## AIM OF THE TASK
Among the entries, which lines carry the string "управляющий"? Copy each of them.
Start of SUPPLIED ENTRIES
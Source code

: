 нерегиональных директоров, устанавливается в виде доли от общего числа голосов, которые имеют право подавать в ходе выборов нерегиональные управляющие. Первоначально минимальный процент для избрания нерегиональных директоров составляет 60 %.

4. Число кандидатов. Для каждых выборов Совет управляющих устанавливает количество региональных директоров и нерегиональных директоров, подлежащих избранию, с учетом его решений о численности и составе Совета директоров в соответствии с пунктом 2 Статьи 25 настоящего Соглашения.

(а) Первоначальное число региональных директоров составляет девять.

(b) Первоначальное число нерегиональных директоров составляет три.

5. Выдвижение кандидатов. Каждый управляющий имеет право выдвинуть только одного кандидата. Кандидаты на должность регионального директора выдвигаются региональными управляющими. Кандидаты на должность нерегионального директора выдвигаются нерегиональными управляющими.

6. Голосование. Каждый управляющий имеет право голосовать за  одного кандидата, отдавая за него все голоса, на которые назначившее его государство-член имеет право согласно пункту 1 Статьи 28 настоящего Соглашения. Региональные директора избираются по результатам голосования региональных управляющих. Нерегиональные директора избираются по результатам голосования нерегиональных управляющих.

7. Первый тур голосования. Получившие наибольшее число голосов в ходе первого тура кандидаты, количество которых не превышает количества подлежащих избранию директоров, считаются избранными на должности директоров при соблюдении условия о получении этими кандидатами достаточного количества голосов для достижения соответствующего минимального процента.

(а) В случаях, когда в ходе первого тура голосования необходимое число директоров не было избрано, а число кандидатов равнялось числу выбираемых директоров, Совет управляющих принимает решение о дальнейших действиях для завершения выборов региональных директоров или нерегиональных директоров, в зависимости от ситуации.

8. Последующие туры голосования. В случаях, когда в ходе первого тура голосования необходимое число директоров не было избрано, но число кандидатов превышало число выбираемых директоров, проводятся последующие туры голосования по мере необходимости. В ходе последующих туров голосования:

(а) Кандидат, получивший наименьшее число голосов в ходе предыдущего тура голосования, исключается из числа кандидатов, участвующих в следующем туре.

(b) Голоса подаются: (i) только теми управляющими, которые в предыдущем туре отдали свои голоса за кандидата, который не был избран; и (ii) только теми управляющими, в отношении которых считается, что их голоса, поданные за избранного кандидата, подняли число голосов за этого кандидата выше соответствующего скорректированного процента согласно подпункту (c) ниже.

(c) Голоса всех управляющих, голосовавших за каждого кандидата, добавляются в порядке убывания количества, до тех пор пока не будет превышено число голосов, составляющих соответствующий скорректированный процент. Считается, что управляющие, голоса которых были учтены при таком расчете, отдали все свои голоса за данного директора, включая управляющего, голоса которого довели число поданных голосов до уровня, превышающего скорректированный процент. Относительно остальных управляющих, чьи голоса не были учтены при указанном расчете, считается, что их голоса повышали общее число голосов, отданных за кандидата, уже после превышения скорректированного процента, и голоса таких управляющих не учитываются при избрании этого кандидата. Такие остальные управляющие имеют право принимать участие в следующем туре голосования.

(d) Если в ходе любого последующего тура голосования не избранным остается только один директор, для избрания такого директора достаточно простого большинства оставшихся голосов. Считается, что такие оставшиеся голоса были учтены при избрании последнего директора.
End of SUPPLIED ENTRIES
## WRITTEN REPLY
5. Выдвижение кандидатов. Каждый управляющий имеет право выдвинуть только одного кандидата. Кандидаты на должность регионального директора выдвигаются региональными управляющими. Кандидаты на должность нерегионального директора выдвигаются нерегиональными управляющими.
6. Голосование. Каждый управляющий имеет право голосовать за  одного кандидата, отдавая за него все голоса, на которые назначившее его государство-член имеет право согласно пункту 1 Статьи 28 настоящего Соглашения. Региональные директора избираются по результатам голосования региональных управляющих. Нерегиональные директора избираются по результатам голосования нерегиональных управляющих.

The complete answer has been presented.